I deleted 40,000 tweets last week. Here's why (and how).

This post is Part 2 in my series on digital minimalism. Check out my first post in this series, Digital minimalism ― being deliberate about digital identity.

I tweet a lot. Since joining six years ago, I’ve posted approximately 50,000 tweets, retweets, and replies. Some of it is good stuff. I’ve used Twitter to share my thoughts-in-progress about a variety of things ― teaching, music, coding, data ― as well as to connect with friends, students, and other scholars, particularly those from fields other than my own. I joke that my blog got me my job in Colorado and Twitter got me my job at UMW, but those statements aren’t far from the truth. My work as a public scholar online has been instrumental in gaining me a lot of opportunities to work, write, speak, meet collaborators, and even make friends.

But as I think about curating my public materials, being deliberate about my digital identity, and keeping myself safe from would-be trolls and harassers, Twitter stands out as a big problem. It’s a very useful tool, but it’s really easy to get lost in the weeds of old posts, retweets, replies, making it hard to find the good stuff. In fact, most people I know have resigned themselves to the idea that Twitter is ephemeral. The good content is going to quickly flow downstream. While it may be retweeted and brought back into view again, eventually it will go away, and our attention will move on to what’s next.

Except it doesn’t go away.

In 2013, Twitter introduced a major change to its service, allowing users to search for tweets from the entirety of Twitter’s history. Those of us using the service at the time had grown accustomed to tweets disappearing from search results after five days, becoming inaccessible to all but the most tenacious of scrollers and swipers. But when Twitter made their entire history searchable, all of those old tweets we thought had dissipated into the ether were now instantly findable.

I’m not particularly worried about overly embarrassing tweets resurfacing.
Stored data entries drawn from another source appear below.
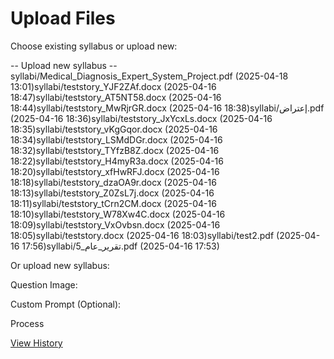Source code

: # Upload Files

Choose existing syllabus or upload new:

\-\- Upload new syllabus --syllabi/Medical\_Diagnosis\_Expert\_System\_Project.pdf (2025-04-18 13:01)syllabi/teststory\_YJF2ZAf.docx (2025-04-16 18:47)syllabi/teststory\_AT5NT58.docx (2025-04-16 18:44)syllabi/teststory\_MwRjrGR.docx (2025-04-16 18:38)syllabi/إعتراض.pdf (2025-04-16 18:36)syllabi/teststory\_JxYcxLs.docx (2025-04-16 18:35)syllabi/teststory\_vKgGqor.docx (2025-04-16 18:34)syllabi/teststory\_LSMdDGr.docx (2025-04-16 18:32)syllabi/teststory\_TYfzB8Z.docx (2025-04-16 18:22)syllabi/teststory\_H4myR3a.docx (2025-04-16 18:20)syllabi/teststory\_xfHwRFJ.docx (2025-04-16 18:18)syllabi/teststory\_dzaOA9r.docx (2025-04-16 18:13)syllabi/teststory\_Z0ZsL7j.docx (2025-04-16 18:11)syllabi/teststory\_tCrn2CM.docx (2025-04-16 18:10)syllabi/teststory\_W78Xw4C.docx (2025-04-16 18:09)syllabi/teststory\_VxOvbsn.docx (2025-04-16 18:05)syllabi/teststory.docx (2025-04-16 18:03)syllabi/test2.pdf (2025-04-16 17:56)syllabi/تقرير\_عام\_5.pdf (2025-04-16 17:53)

Or upload new syllabus:

Question Image:

Custom Prompt (Optional):

Process

[View History](https://ca921f87-1413-4686-b785-bc1e92b0fdc5-00-3fmkppvufhovp.pike.replit.dev/whatsapp/history/)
However, I have changed a lot as a person since I started tweeting. As I remarked to a friend while discussing my purging of Twitter content,

My professional, spiritual, and political identities (and contexts) have all changed a lot since I started tweeting.

There are a lot of implications in that tweet, but it really boils down to the idea that I’m both the same person and a different person from the Kris who joined Twitter in 2010. If Twitter is truly social media, then I want it to be media that helps people get to know me now, not me in 2010.
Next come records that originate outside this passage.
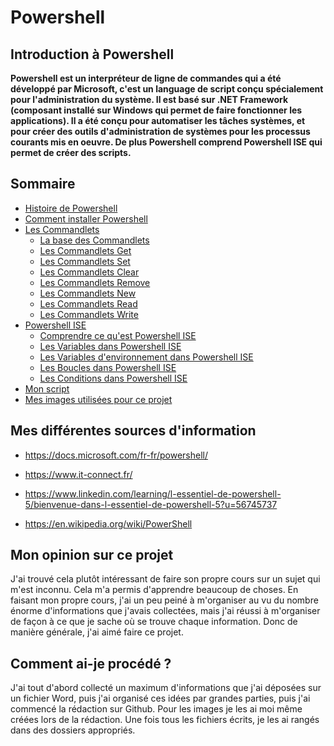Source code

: # Powershell

## Introduction à Powershell

__Powershell est un interpréteur de ligne de commandes qui a été développé par Microsoft, c'est un language de script conçu spécialement pour l'administration du système. Il est basé sur .NET Framework (composant installé sur Windows qui permet de faire fonctionner les applications). Il a été conçu pour automatiser les tâches systèmes, et pour créer des outils d'administration de systèmes pour les processus courants mis en oeuvre. De plus Powershell comprend Powershell ISE qui permet de créer des scripts.__



## Sommaire

- [Histoire de Powershell](https://github.com/kevinguyodo/Powershell/blob/main/Histoire%20Powershell.md)
- [Comment installer Powershell](https://github.com/kevinguyodo/Powershell/blob/main/Installation%20Powershell.md)
- [Les Commandlets](https://github.com/kevinguyodo/Powershell/tree/main/Commandlets)
  - [La base des Commandlets](https://github.com/kevinguyodo/Powershell/tree/main/Commandlets/La%20base%20des%20commandlets.md)
  - [Les Commandlets Get](https://github.com/kevinguyodo/Powershell/blob/main/Commandlets/Commandlets%20Get.md)
  - [Les Commandlets Set](https://github.com/kevinguyodo/Powershell/blob/main/Commandlets/Commandlets%20Set.md)
  - [Les Commandlets Clear](https://github.com/kevinguyodo/Powershell/blob/main/Commandlets/Commandlets%20Clear.md)
  - [Les Commandlets Remove](https://github.com/kevinguyodo/Powershell/blob/main/Commandlets/Commandlets%20Remove.md)
  - [Les Commandlets New](https://github.com/kevinguyodo/Powershell/blob/main/Commandlets/Commandlets%20New.md)
  - [Les Commandlets Read](https://github.com/kevinguyodo/Powershell/blob/main/Commandlets/Commandlets%20Read.md)
  - [Les Commandlets Write](https://github.com/kevinguyodo/Powershell/blob/main/Commandlets/Commandlets%20Write.md)
- [Powershell ISE](https://github.com/kevinguyodo/Powershell/tree/main/Powershell%20ISE)
  - [Comprendre ce qu'est Powershell ISE](https://github.com/kevinguyodo/Powershell/blob/main/Powershell%20ISE/Powershell%20ISE.md)
  - [Les Variables dans Powershell ISE](https://github.com/kevinguyodo/Powershell/blob/main/Powershell%20ISE/Les%20Variables.md)
  - [Les Variables d'environnement dans Powershell ISE](https://github.com/kevinguyodo/Powershell/blob/main/Powershell%20ISE/Variables%20d'environnement.md)
  - [Les Boucles dans Powershell ISE](https://github.com/kevinguyodo/Powershell/blob/main/Powershell%20ISE/Les%20boucles.md)
  - [Les Conditions dans Powershell ISE](https://github.com/kevinguyodo/Powershell/blob/main/Powershell%20ISE/Les%20conditions.md)
- [Mon script](https://github.com/kevinguyodo/Powershell/blob/main/Mon%20script.md)
- [Mes images utilisées pour ce projet](https://github.com/kevinguyodo/Powershell/tree/main/Image)


## Mes différentes sources d'information 

- https://docs.microsoft.com/fr-fr/powershell/

- https://www.it-connect.fr/

- https://www.linkedin.com/learning/l-essentiel-de-powershell-5/bienvenue-dans-l-essentiel-de-powershell-5?u=56745737

- https://en.wikipedia.org/wiki/PowerShell

## Mon opinion sur ce projet

J'ai trouvé cela plutôt intéressant de faire son propre cours sur un sujet qui m'est inconnu. Cela m'a permis d'apprendre beaucoup de choses. En faisant mon propre cours, j'ai un peu peiné à m'organiser au vu du nombre énorme d'informations que j'avais collectées, mais j'ai réussi à m'organiser de façon à ce que je sache où se trouve chaque information. Donc de manière générale, j'ai aimé faire ce projet.

## Comment ai-je procédé ?

J'ai tout d'abord collecté un maximum d'informations que j'ai déposées sur un fichier Word, puis j'ai organisé ces idées par grandes parties, puis j'ai commencé la rédaction sur Github. Pour les images je les ai moi même créées lors de la rédaction. Une fois tous les fichiers écrits, je les ai rangés dans des dossiers appropriés.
My use of Twitter has also changed. Some of that stems from my own personal changes, but also from ways in which the Twitter service has changed, and from the ways that others use it. Because of the rise of online abuse and harassment, I post less personal and family information on Twitter than I used to. And partly because of the potential for online abuse, or at least parasocial behavior, and partly because of the change in search capabilities, the kinds of conversations I had openly on Twitter in 2011 or 2012 are often the kinds of conversations that I would have on Slack or in private messages in 2016 and 2017.

Ultimately, though, as I think about being deliberate about public digital identity, and as I teach that to my digital studies students, I realize the need to pull some weeds, so to speak. Yes, I want to be more deliberate about what I post, don’t post, keep, delete, retweet, etc. But I also want to make it so if someone searched for something from me, they’d be more likely to find my good stuff. I don’t want people to get bogged down in old retweets, conversations with friends, and comments about teaching classes I don’t teach anymore, or political positions I don’t (fully) embrace anymore. And as I increase in visibility and follower count, I don’t want to bring potentially unwanted attention to others, particularly former students with whom I conversed back under the old search rules.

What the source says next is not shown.